In vitro study of FUZ as a novel potential therapeutic target in non-small-cell lung cancer.

FUZ is regarded as a planar cell polarity effector that controls multiple cellular processes during vertebrate development. However, the role of FUZ in tumor biology remains poorly studied. Our purpose of this study is to discover the physiological effects and mechanism of FUZ in non-small-cell lung cancer (NSCLC) in vitro. With the help of bioinformatics analysis, we noticed that the expression level of FUZ negatively correlates with prognosis of NSCLC patients. Exogenous FUZ expression markedly promoted cell proliferation of NSCLC cells. The phosphorylation of Erk1/2, STAT3 and related signaling molecules were induced activated after FUZ over-expression. FUZ also plays an important role in cell motility by regulating cell signaling pathways and inducing epithelial to mesenchymal transition (EMT). FUZ promotes EMT along with the up-regulation of N-cadherin, vimentin, Zeb1, Twist1 and decreased level of E-cadherin. Furthermore, we also carried out FUZ directed siRNA treatments to prove the above observations. Knockdown of FUZ resulted in delayed cell growth as well as impaired cell migration and reversed EMT phonotype.

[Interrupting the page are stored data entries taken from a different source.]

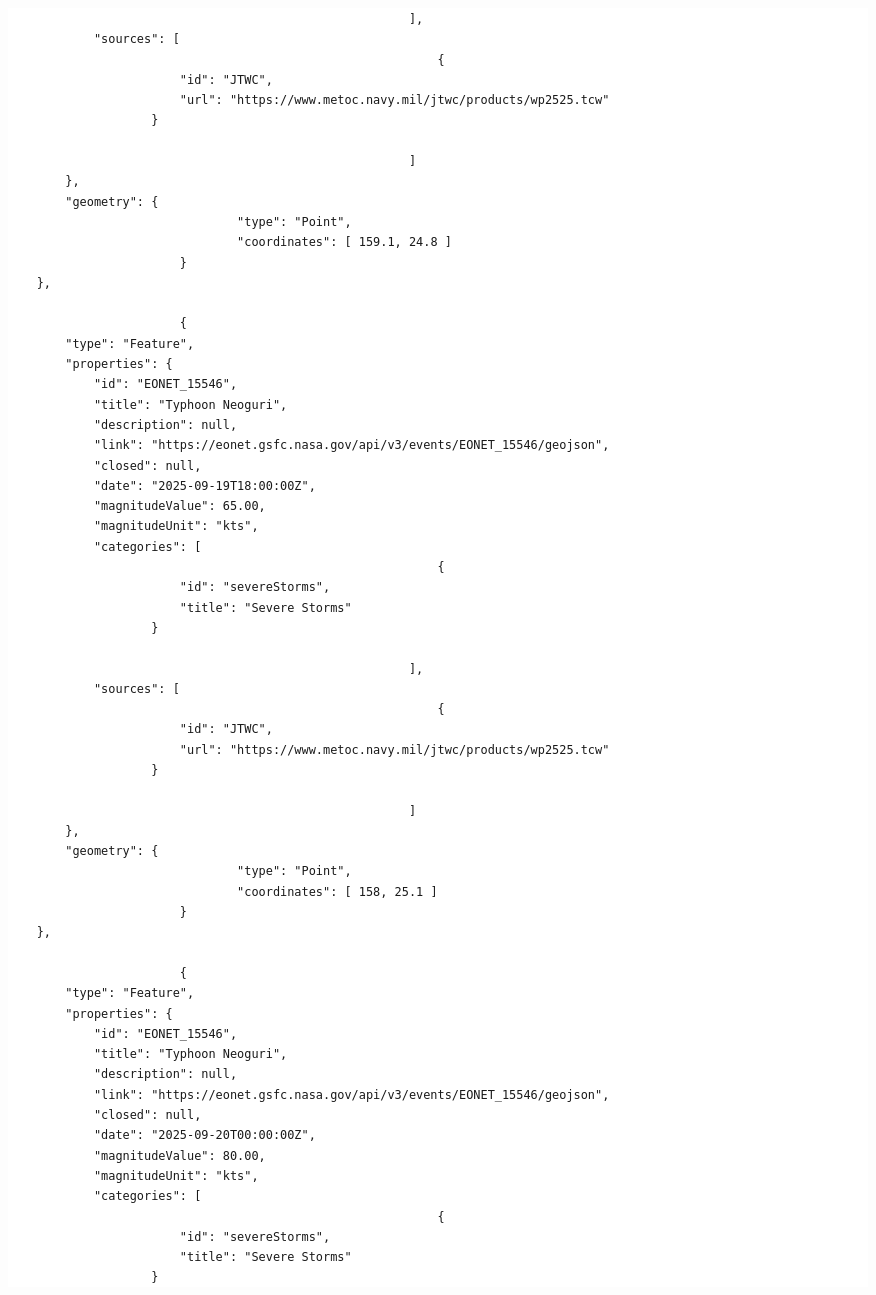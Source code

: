 			            			                    	],
            	"sources": [
            					        			            {
			                "id": "JTWC",
			                "url": "https://www.metoc.navy.mil/jtwc/products/wp2525.tcw"
			            }

			            			                    	]
            },
        	"geometry": {
        				            "type": "Point",
		        		            "coordinates": [ 159.1, 24.8 ]
		                	}
		},

			    			{
			"type": "Feature",
			"properties": {
				"id": "EONET_15546",
				"title": "Typhoon Neoguri",
            	"description": null,
            	"link": "https://eonet.gsfc.nasa.gov/api/v3/events/EONET_15546/geojson",
                "closed": null,
				"date": "2025-09-19T18:00:00Z",
				"magnitudeValue": 65.00,
				"magnitudeUnit": "kts",
            	"categories": [
            					        		                {
		                    "id": "severeStorms",
		                    "title": "Severe Storms"
		                }

			            			                    	],
            	"sources": [
            					        			            {
			                "id": "JTWC",
			                "url": "https://www.metoc.navy.mil/jtwc/products/wp2525.tcw"
			            }

			            			                    	]
            },
        	"geometry": {
        				            "type": "Point",
		        		            "coordinates": [ 158, 25.1 ]
		                	}
		},

			    			{
			"type": "Feature",
			"properties": {
				"id": "EONET_15546",
				"title": "Typhoon Neoguri",
            	"description": null,
            	"link": "https://eonet.gsfc.nasa.gov/api/v3/events/EONET_15546/geojson",
                "closed": null,
				"date": "2025-09-20T00:00:00Z",
				"magnitudeValue": 80.00,
				"magnitudeUnit": "kts",
            	"categories": [
            					        		                {
		                    "id": "severeStorms",
		                    "title": "Severe Storms"
		                }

Importantly, we reported for the first time that FUZ is a BNIP3-interacting protein. Loss of FUZ resulted in decreased BNIP3 protein level, but no influence on BNIP3 mRNA level, suggesting weakened stability of BNIP3 protein. Overall, our results in vitro show that FUZ is responsible for NSCLC progression and metastasis, suggesting that FUZ can be a potential therapeutic target for NSCLC.